This study attempts to evolve principles and procedures, appropriate to guide the development of a curriculum for the teaching of History in Queensland secondary schools. To achieve this there is reference to both theory and practice. That is, theories related to the nature of historical knowledge and to curriculum design are juxtaposed against what has happened in practice in Queensland secondary schools, especially since 1950.
In no sense is this a quantitative study. In fact after defining the problem and terms under investigation, the thesis begins by justifying its historical methodological approach, and thus its use of what is often known as illuminative research.
The first chapter also evolves the curriculum design model which is later applied to an analysis of historical knowledge, (Chapter 2), and curriculum theory, (Chapter 3). In Chapter 4 the design model provides a framework against which to trace the history of History teaching in Queensland secondary schools. The final chapter, (5), relates theory and practice to produce theoretically sound, and practical, design principles.
The principles and practical suggestions found throughout Chapter 5, (and not only in the summary section), represent the major conclusions of this study, but they are not the only ones of significance. For example, the examination of teaching practice in Chapter 4 reveals a number of administrative, structural and cultural constraints which have militated against a rapid improvement in the quality of history teaching. This thesis should assist policy planners at various levels of the education system, including teachers, to understand such constraints, and to develop strategies for removing them.

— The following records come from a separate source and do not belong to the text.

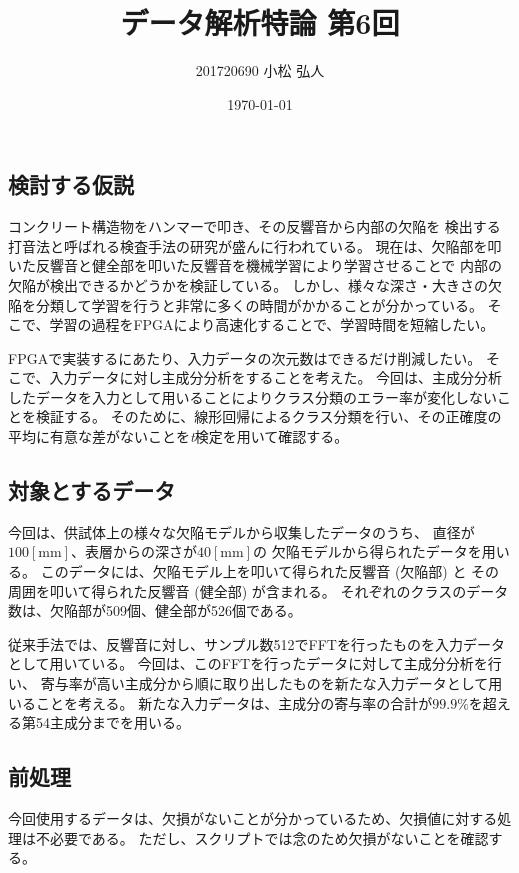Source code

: \documentclass{jsarticle}
\title{データ解析特論 第6回}
\author{201720690 小松 弘人}
\date{\today}
\begin{document}
\maketitle
\thispagestyle{empty}
\subsection*{検討する仮説}
コンクリート構造物をハンマーで叩き、その反響音から内部の欠陥を
検出する打音法と呼ばれる検査手法の研究が盛んに行われている。
現在は、欠陥部を叩いた反響音と健全部を叩いた反響音を機械学習により学習させることで
内部の欠陥が検出できるかどうかを検証している。
しかし、様々な深さ・大きさの欠陥を分類して学習を行うと非常に多くの時間がかかることが分かっている。
そこで、学習の過程をFPGAにより高速化することで、学習時間を短縮したい。

FPGAで実装するにあたり、入力データの次元数はできるだけ削減したい。
そこで、入力データに対し主成分分析をすることを考えた。
今回は、主成分分析したデータを入力として用いることによりクラス分類のエラー率が変化しないことを検証する。
そのために、線形回帰によるクラス分類を行い、その正確度の平均に有意な差がないことを\emph{t}検定を用いて確認する。

\subsection*{対象とするデータ}

今回は、供試体上の様々な欠陥モデルから収集したデータのうち、
直径が$100\mathrm{[mm]}$、表層からの深さが$40\mathrm{[mm]}$の
欠陥モデルから得られたデータを用いる。
このデータには、欠陥モデル上を叩いて得られた反響音 (欠陥部) と
その周囲を叩いて得られた反響音 (健全部) が含まれる。
それぞれのクラスのデータ数は、欠陥部が509個、健全部が526個である。

従来手法では、反響音に対し、サンプル数512でFFTを行ったものを入力データとして用いている。
今回は、このFFTを行ったデータに対して主成分分析を行い、
寄与率が高い主成分から順に取り出したものを新たな入力データとして用いることを考える。
新たな入力データは、主成分の寄与率の合計が$99.9\%$を超える第54主成分までを用いる。

\subsection*{前処理}

今回使用するデータは、欠損がないことが分かっているため、欠損値に対する処理は不必要である。
ただし、スクリプトでは念のため欠損がないことを確認する。
\end{document}
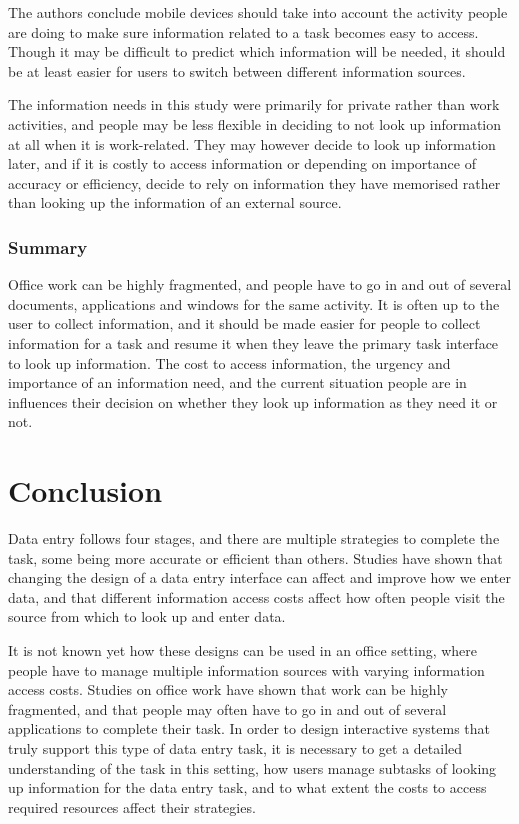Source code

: \documentclass[11pt,oneside]{report}
\begin{document}
The authors conclude mobile devices should take into account the activity people are doing to make sure information related to a task becomes easy to access. Though it may be difficult to predict which information will be needed, it should be at least easier for users to switch between different information sources.

The information needs in this study were primarily for private rather than work activities, and people may be less flexible in deciding to not look up information at all when it is work-related. They may however decide to look up information later, and if it is costly to access information or depending on importance of accuracy or efficiency, decide to rely on information they have memorised rather than looking up the information of an external source. 

\subsubsection{Summary}
Office work can be highly fragmented, and people have to go in and out of several documents, applications and windows for the same activity. It is often up to the user to collect information, and it should be made easier for people to collect information for a task and resume it when they leave the primary task interface to look up information. The cost to access information, the urgency and importance of an information need, and the current situation people are in influences their decision on whether they look up information as they need it or not. 

\section{Conclusion}
Data entry follows four stages, and there are multiple strategies to complete the task, some being more accurate or efficient than others. Studies have shown that changing the design of a data entry interface can affect and improve how we enter data, and that different information access costs affect how often people visit the source from which to look up and enter data.

It is not known yet how these designs can be used in an office setting, where people have to manage multiple information sources with varying information access costs. Studies on office work have shown that work can be highly fragmented, and that people may often have to go in and out of several applications to complete their task. 
In order to design interactive systems that truly support this type of data entry task, it is necessary to get a detailed understanding of the task in this setting, how users manage subtasks of looking up information for the data entry task, and to what extent the costs to access required resources affect their strategies.
\end{document}
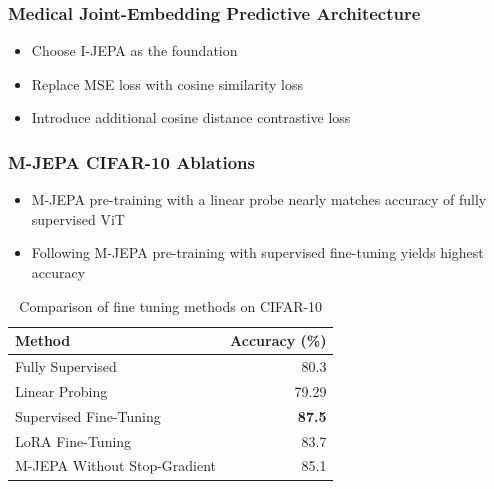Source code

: \documentclass[12pt]{beamer}
\begin{document}
\begin{frame}
\frametitle{Medical Joint-Embedding Predictive Architecture}
\begin{itemize}
    \item Choose I-JEPA \supercite{assran2023self} as the foundation
    \item Replace MSE loss with cosine similarity loss
    \item Introduce additional cosine distance contrastive loss
\end{itemize}
\vspace{1cm}
\begin{figure}[h!]
\centering

\end{figure}
\end{frame}

\begin{frame}
\frametitle{M-JEPA CIFAR-10 Ablations}
\begin{itemize}
    \item M-JEPA pre-training with a linear probe nearly matches accuracy of fully supervised ViT
    \item Following M-JEPA pre-training with supervised fine-tuning yields highest accuracy
\end{itemize}
\begin{table}[H]
    \centering
    \begin{tabular}{lr}
        \toprule
        Method & Accuracy (\%) \\
        \midrule
        Fully Supervised & 80.3 \\
        Linear Probing & 79.29 \\
        \midrule
        Supervised Fine-Tuning & \textbf{87.5} \\
        LoRA \supercite{hu2021lora} Fine-Tuning &  83.7 \\
        M-JEPA Without Stop-Gradient & 85.1 \\
        \bottomrule
    \end{tabular}
    \caption*{Comparison of fine tuning methods on CIFAR-10 \supercite{assran2023self}}
    \label{tab:cifar10-tune-method}
\end{table}
\end{frame}
\end{document}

In the interests of improving educational standards, the evidence from this study indicates that strategies aimed at encouraging a return to the teaching styles and curriculum practices of the pre-1970's are mistaken. In most dimensions history teaching in the past has been of a lower standard than it is in 1983.
In attempting to provide a definitive statement about the nature of historical education in Queensland, whilst acknowledging recent developments in curriculum theory the thesis breaks new ground. By providing principles of design for history teachers it places teachers at the centre of the design process, and should facilitate the translation of this new knowledge into practice. The format of this thesis is also intended to encourage practical innovation by allowing easy access to relevant information. Thus it should not be necessary to read the entire thesis from start to finish in order to extract some conclusions. A reader concerned with assessment of students, for example, may first read that section of Chapter 1 concerned with the place of assessment in the overall curriculum design process. Parts of Chapter 2 concerned with, "criteria and processes for the validation of historical analysis- and narrative", may then be read; and, having gained some idea of how historians assess one another's work, comparisons could then be made with what curriculum theorists have to say about assessment, (Chapter 3). Tentative conclusions about the nature of historical assessments could then be compared and contrasted with the assessment practices of Queensland history teachers over the years, (Chapter 4 Section iv). Although hopefully it would encourage a more thorough perusal, such a 'depth study' approach to reading this thesis should enhance understanding of the principles and suggestions made in Chapter 3.
Above all else this thesis should prove useful to history teachers who are interested in developing their understandings of history as a discipline, and in improving the ways they teach.